Maputo, 15 Oct (AIM) – Albino Forquilha, president of PODEMOS (Optimistic Party for the Development of Mozambique), the party that backs the independent presidential candidate Venancio Mondlane, claims that the results so far announced for last Wednesday’s general elections are false and are intended to benefit the ruling Frelimo party and Renamo, the country’s largest opposition party.
According to Forquilha, who was speaking to reporters on Monday, in Maputo, Podemos won the elections, but the electoral bodies – the National Elections Commission (CNE) and the Electoral Administration Technical Secretariat (STAE) – are publishing false figures in order to harm Podemos.

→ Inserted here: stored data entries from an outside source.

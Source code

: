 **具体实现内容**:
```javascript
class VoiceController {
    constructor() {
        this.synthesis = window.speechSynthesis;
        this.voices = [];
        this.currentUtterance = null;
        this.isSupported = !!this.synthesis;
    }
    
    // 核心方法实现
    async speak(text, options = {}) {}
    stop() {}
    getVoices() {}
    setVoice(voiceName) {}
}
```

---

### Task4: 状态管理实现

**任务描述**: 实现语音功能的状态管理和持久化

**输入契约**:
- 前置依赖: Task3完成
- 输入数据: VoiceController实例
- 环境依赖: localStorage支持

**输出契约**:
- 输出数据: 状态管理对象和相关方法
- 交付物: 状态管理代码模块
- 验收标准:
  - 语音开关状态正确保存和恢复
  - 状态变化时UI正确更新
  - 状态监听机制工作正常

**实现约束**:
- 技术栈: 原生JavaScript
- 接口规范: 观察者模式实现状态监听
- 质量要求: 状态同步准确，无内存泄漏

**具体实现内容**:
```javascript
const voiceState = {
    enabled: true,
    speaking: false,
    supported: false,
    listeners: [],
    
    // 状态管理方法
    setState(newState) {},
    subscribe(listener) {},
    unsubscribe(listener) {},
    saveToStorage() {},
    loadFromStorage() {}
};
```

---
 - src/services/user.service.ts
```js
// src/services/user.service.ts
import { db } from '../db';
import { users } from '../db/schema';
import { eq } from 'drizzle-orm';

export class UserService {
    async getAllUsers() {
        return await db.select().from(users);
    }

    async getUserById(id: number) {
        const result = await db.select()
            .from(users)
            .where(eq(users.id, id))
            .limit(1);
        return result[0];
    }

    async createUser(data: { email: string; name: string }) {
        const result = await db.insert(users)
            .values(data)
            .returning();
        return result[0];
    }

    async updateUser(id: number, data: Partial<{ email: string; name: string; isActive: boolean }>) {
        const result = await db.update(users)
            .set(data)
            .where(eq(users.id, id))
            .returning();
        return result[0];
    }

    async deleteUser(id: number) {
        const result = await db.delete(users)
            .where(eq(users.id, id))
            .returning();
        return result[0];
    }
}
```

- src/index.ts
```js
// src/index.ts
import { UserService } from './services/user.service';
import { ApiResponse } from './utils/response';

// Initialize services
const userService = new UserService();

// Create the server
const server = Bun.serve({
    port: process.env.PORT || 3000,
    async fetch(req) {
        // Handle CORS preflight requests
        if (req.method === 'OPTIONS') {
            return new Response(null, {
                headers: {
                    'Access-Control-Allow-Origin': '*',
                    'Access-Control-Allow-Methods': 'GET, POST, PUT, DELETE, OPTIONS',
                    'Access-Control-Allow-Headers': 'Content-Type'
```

“The results we are getting at district level are not what the people voted for. Members of the polling station staff are receiving ‘superior orders’ so that PODEMOS doesn’t get either first or second place. We have proof of what we are saying because we have the minutes and notices from the polling station”, he said.
Forquilha believes that there is a scheme set up to benefit Frelimo and Renamo.
Since Mozambique introduced multi-party elections in 1994, Renamo has always been the runner-up in presidential and parliamentary elections, losing only to Frelimo. However, the results so far announced from Wednesday’s elections suggest that, for the first time, Renamo will lose its status as the country’s largest opposition party to Podemos.
“There are plans set up so that PODEMOS can’t get the first place it deserves, nor the second place, in order to benefit Renamo. The ultimate aim of this plan is to honor the existing commitments between Frelimo and Renamo to remain the only relevant parties on the country’s political scene”, Forquilha claimed.
But in almost all the results that AIM has seen from Wednesday’s voting, Venancio Mondlane comes second in the presidential poll, and Podemos comes second in the parliamentary election. Renamo and its president, Ossufo Momade, come a distant third. It is difficult to see how these results could be credibly altered.
Forquilha warned that “PODEMOS will never accept or allow the promulgation of the results by the Constitutional Council without there being a comparison between the results announced by the district elections commissions and those we have, district by district.”
Last Friday, Venancio Mondlane claimed that the data so far processed by his supporting team show that he won Wednesday’s election, while Daniel Chapo, candidate of the ruling Frelimo party, comes in second place.
He also accused Frelimo of manipulating the results since many districts in the country do not have the “objective conditions to complete the intermediate count. So they are fabricating false results sheets (“editais”) with higher numbers than those who actually voted.”
But Podemos has not published any of the results sheets on which its claim of victory are based, and most of the results sheets which AIM has seen do not indicate a Podemos victory.
Forquilha also told reporters that he is quite willing to relinquish his position as President of Podemos, in favour of Venancio Mondlane, if that is what the Podemos membership wants.
At the moment, Mondlane is not even a member of Podemos. He used to be a senior figure in Renamo, and had hoped to stand as Renamo candidate in the presidential election.
That hope was dashed when the Renamo leadership refused to allow him to attend the party’s congress in May. Mondlane than resigned from Renamo, and announced his intention to run for the presidency as an independent.
Several extra-parliamentary parties opted to support his presidential, of which Podemos is by far the most significant.